House Rejects Same-Sex Marriage Ban
By Helen Dewar
The House joined the Senate yesterday in refusing to approve a constitutional amendment to bar same-sex marriage, described by Republican supporters as a vital protection for traditional families but denounced by Democratic foes as a divisive pre-election ploy to inflame prejudice.
The vote by the GOP-controlled House was 227 to 186 in favor of writing the same-sex marriage ban into the Constitution, 49 short of the two-thirds majority needed to approve an amendment and send it to the states for ratification.
The Senate, also controlled by Republicans, voted 50 to 48 in July against taking up the amendment.
The House and Senate votes amounted to a double-barreled loss for President Bush, who strongly supported the amendment. But many Republicans, while conceding in advance that the amendment would be defeated, saw the issue as a political winner and wanted to put opponents on record before the Nov. 2 elections.
Recent opinion polls have shown that a large majority of Americans oppose same-sex marriage but are divided over amending the Constitution to ban it. Same-sex marriage became a national issue after Massachusetts's highest court ruled last year that same-sex couples had a right to marry.
The proposed amendment defines marriage as occurring only between "a man and a woman" and says neither the federal nor state constitutions can be interpreted to "require that marriage or the legal incidents thereof be conferred upon any union other than the union of a man and a woman."
Critics of the proposal argue that it could jeopardize civil unions that create some legal and financial protections for same-sex couples, a concern that was described as groundless by amendment supporters but appeared to play a role in the proposal's defeat.
The marriage amendment was the latest in a series of conservative causes to be brought before the House as the elections near. The House voted Wednesday to repeal most of the District of Columbia's gun laws. Last week, it voted to bar federal courts from considering challenges to the use of the words "under God" in the Pledge of Allegiance.

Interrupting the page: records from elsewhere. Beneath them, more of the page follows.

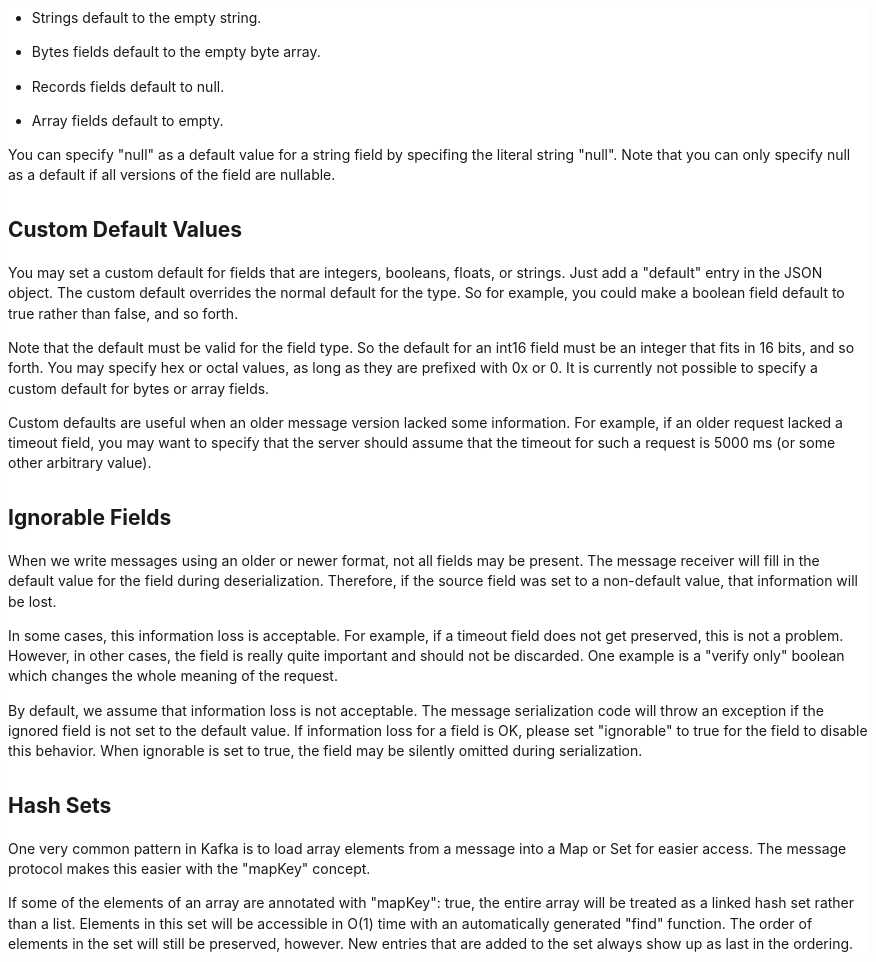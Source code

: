 * Strings default to the empty string.

* Bytes fields default to the empty byte array.

* Records fields default to null.

* Array fields default to empty.

You can specify "null" as a default value for a string field by specifing the
literal string "null".  Note that you can only specify null as a default if all
versions of the field are nullable.

Custom Default Values
---------------------
You may set a custom default for fields that are integers, booleans, floats, or
strings.  Just add a "default" entry in the JSON object.  The custom default
overrides the normal default for the type.  So for example, you could make a
boolean field default to true rather than false, and so forth.

Note that the default must be valid for the field type.  So the default for an
int16 field must be an integer that fits in 16 bits, and so forth.  You may
specify hex or octal values, as long as they are prefixed with 0x or 0.  It is
currently not possible to specify a custom default for bytes or array fields.

Custom defaults are useful when an older message version lacked some
information.  For example, if an older request lacked a timeout field, you may
want to specify that the server should assume that the timeout for such a
request is 5000 ms (or some other arbitrary value).

Ignorable Fields
----------------
When we write messages using an older or newer format, not all fields may be
present.  The message receiver will fill in the default value for the field
during deserialization.  Therefore, if the source field was set to a non-default
value, that information will be lost.

In some cases, this information loss is acceptable.  For example, if a timeout
field does not get preserved, this is not a problem.  However, in other cases,
the field is really quite important and should not be discarded.  One example is
a "verify only" boolean which changes the whole meaning of the request.

By default, we assume that information loss is not acceptable.  The message
serialization code will throw an exception if the ignored field is not set to
the default value.  If information loss for a field is OK, please set
"ignorable" to true for the field to disable this behavior.  When ignorable is
set to true, the field may be silently omitted during serialization.

Hash Sets
---------
One very common pattern in Kafka is to load array elements from a message into
a Map or Set for easier access.  The message protocol makes this easier with
the "mapKey" concept.

If some of the elements of an array are annotated with "mapKey": true, the
entire array will be treated as a linked hash set rather than a list.  Elements
in this set will be accessible in O(1) time with an automatically generated
"find" function.  The order of elements in the set will still be preserved,
however.  New entries that are added to the set always show up as last in the
ordering.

These proposals, along with a flag-protection constitutional amendment already approved by the House, face serious opposition in the Senate. The White House issued a statement from President Bush, saying that "a bipartisan majority of U.S. Representatives voted in favor of a constitutional amendment affirming the sanctity of marriage as a union between a man and a woman" but adding that he is "disappointed that the House failed to achieve the necessary two-thirds vote. Because activist judges and local officials in some parts of the country are seeking to redefine marriage for the rest of the country, we must remain vigilant in defending traditional marriage."
In yesterday's vote, 191 Republicans and 36 Democrats voted for the amendment, while 158 Democrats, 27 Republicans and one independent voted against it.